AmbiBench: Benchmarking Mobile GUI Agents Beyond One-Shot Instructions in the Wild

Jiazheng Sun,Mingxuan Li,Yingying Zhang,Jiayang Niu,Yachen Wu,Ruihan Jin,Shuyu Lei,Pengrongrui Tan,Zongyu Zhang,Ruoyi Wang,Jiachen Yang,Boyu Yang,Jiacheng Liu,Xin Peng

from arxiv, 21 pages, 7 figures

Benchmarks are paramount for gauging progress in the domain of Mobile GUI Agents. In practical scenarios, users frequently fail to articulate precise directives containing full task details at the onset, and their expressions are typically ambiguous. Consequently, agents are required to converge on the user's true intent via active clarification and interaction during execution. However, existing benchmarks predominantly operate under the idealized assumption that user-issued instructions are complete and unequivocal. This paradigm focuses exclusively on assessing single-turn execution while overlooking the alignment capability of the agent. To address this limitation, we introduce AmbiBench, the first benchmark incorporating a taxonomy of instruction clarity to shift evaluation from unidirectional instruction following to bidirectional intent alignment. Grounded in Cognitive Gap theory, we propose a taxonomy of four clarity levels: Detailed, Standard, Incomplete, and Ambiguous. We construct a rigorous dataset of 240 ecologically valid tasks across 25 applications, subject to strict review protocols. Furthermore, targeting evaluation in dynamic environments, we develop MUSE (Mobile User Satisfaction Evaluator), an automated framework utilizing an MLLM-as-a-judge multi-agent architecture. MUSE performs fine-grained auditing across three dimensions: Outcome Effectiveness, Execution Quality, and Interaction Quality. Empirical results on AmbiBench reveal the performance boundaries of SoTA agents across different clarity levels, quantify the gains derived from active interaction, and validate the strong correlation between MUSE and human judgment. This work redefines evaluation standards, laying the foundation for next-generation agents capable of truly understanding user intent.
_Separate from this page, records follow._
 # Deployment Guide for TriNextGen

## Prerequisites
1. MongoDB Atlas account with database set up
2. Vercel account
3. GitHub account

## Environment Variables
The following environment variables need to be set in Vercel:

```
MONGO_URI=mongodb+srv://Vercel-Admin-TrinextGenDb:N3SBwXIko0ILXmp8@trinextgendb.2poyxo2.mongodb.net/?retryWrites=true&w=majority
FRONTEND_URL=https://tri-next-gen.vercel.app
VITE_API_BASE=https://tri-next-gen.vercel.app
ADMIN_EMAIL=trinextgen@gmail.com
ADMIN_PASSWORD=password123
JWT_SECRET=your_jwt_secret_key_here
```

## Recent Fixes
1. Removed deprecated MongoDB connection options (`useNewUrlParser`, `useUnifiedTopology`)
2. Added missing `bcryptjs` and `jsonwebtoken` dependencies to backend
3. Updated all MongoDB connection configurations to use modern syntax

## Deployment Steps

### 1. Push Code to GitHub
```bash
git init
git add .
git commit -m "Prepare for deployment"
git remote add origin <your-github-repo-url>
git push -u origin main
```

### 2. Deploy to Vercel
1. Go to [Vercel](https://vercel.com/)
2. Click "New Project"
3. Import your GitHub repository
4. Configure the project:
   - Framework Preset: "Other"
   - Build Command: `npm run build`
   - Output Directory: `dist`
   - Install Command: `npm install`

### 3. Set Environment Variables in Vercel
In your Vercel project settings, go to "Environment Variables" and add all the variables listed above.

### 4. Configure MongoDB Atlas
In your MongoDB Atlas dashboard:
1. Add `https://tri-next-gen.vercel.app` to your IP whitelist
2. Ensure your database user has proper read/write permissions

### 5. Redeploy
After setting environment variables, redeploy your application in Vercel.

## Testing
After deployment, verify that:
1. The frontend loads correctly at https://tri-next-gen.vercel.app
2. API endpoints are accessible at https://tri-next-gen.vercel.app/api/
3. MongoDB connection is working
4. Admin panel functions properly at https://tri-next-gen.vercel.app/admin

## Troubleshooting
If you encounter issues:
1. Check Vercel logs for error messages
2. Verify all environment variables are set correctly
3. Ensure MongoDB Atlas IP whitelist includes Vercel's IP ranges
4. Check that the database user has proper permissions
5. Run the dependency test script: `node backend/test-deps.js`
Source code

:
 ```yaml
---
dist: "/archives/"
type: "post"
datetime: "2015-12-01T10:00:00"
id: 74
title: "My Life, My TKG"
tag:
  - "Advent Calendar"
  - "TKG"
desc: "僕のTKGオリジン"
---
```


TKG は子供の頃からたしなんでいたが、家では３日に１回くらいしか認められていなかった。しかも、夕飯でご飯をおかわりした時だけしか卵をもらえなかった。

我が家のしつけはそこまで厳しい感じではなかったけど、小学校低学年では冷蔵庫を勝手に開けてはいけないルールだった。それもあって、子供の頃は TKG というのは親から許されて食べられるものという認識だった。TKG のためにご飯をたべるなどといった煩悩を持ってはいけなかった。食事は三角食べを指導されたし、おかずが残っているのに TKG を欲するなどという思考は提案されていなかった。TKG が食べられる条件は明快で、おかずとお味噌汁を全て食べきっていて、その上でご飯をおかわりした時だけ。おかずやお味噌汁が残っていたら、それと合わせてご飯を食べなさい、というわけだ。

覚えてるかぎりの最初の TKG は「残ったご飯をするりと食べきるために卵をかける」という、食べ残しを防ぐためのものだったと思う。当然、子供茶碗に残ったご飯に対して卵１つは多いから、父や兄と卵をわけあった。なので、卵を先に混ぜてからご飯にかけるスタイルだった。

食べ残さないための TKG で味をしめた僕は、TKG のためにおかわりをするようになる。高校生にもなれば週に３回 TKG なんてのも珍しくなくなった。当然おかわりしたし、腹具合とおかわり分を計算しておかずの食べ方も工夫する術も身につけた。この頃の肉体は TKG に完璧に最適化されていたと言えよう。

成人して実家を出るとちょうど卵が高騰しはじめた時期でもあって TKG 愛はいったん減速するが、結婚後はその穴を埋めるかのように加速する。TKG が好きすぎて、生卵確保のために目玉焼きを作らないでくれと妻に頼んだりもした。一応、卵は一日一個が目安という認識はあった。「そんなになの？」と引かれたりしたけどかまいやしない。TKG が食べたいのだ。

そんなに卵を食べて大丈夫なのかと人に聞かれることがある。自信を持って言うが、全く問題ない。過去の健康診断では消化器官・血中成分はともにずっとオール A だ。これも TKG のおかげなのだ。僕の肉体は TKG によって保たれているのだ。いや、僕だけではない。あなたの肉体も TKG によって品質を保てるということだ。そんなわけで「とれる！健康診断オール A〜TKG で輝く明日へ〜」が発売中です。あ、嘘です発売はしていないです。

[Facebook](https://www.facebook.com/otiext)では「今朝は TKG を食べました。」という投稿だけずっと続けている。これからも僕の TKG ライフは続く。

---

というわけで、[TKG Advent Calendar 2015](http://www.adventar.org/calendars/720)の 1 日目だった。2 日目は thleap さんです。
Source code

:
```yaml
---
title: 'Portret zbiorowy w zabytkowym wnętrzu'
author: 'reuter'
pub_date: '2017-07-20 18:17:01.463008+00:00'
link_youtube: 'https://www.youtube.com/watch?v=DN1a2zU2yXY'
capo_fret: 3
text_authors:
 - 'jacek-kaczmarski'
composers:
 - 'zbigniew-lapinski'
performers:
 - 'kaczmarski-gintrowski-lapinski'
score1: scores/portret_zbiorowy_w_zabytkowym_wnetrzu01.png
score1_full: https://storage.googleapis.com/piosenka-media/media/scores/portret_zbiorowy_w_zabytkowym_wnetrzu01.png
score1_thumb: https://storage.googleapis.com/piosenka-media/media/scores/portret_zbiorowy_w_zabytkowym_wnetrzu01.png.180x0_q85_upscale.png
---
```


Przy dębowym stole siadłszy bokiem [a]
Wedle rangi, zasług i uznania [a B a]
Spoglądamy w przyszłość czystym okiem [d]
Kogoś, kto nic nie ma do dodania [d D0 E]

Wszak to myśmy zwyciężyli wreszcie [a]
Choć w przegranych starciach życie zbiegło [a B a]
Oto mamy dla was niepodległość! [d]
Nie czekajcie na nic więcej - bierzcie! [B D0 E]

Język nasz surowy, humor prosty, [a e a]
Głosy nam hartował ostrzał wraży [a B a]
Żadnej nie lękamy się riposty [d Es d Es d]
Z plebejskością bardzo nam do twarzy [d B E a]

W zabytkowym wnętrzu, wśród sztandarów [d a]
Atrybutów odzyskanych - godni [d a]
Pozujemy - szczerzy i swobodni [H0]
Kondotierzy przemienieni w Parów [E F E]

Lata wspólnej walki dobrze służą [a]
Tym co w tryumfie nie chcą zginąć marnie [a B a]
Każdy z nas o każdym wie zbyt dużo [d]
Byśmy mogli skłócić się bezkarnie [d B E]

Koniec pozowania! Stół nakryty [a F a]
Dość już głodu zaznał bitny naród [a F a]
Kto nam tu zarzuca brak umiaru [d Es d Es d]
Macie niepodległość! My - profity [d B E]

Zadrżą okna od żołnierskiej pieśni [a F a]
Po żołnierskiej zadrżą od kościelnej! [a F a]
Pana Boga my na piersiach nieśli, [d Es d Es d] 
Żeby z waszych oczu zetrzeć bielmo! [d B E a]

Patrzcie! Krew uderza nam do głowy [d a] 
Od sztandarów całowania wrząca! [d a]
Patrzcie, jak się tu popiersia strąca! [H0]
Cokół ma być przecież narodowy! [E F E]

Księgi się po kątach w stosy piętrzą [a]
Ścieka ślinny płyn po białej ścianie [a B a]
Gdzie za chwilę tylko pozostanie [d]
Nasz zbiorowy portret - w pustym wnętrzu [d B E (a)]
翻译：基准测试对于衡量移动端图形用户界面智能体领域的发展至关重要。在实际应用场景中，用户往往难以在初始阶段就给出包含完整任务细节的精确指令，其表述通常具有模糊性。因此，智能体需要在执行过程中通过主动澄清与交互来逐步收敛至用户的真实意图。然而，现有基准测试大多基于用户指令完整且明确的理想化假设。这种范式仅关注单轮执行的评估，而忽视了智能体的意图对齐能力。为弥补这一局限，我们提出了AmbiBench，这是首个引入指令清晰度分类法的基准测试，旨在将评估重点从单向的指令跟随转向双向的意图对齐。基于认知鸿沟理论，我们提出了包含四个清晰度层级的分类法：详细级、标准级、不完整级和模糊级。我们构建了一个包含25个应用程序中240项生态效度任务的严谨数据集，并遵循严格的审核流程。此外，针对动态环境下的评估需求，我们开发了MUSE（移动用户满意度评估器），这是一个利用MLLM-as-a-judge多智能体架构的自动化框架。MUSE在三个维度进行细粒度审计：结果有效性、执行质量和交互质量。在AmbiBench上的实证结果揭示了当前最先进智能体在不同清晰度层级下的性能边界，量化了主动交互带来的增益，并验证了MUSE评估结果与人工判断之间的强相关性。本工作重新定义了评估标准，为能够真正理解用户意图的下一代智能体奠定了基础。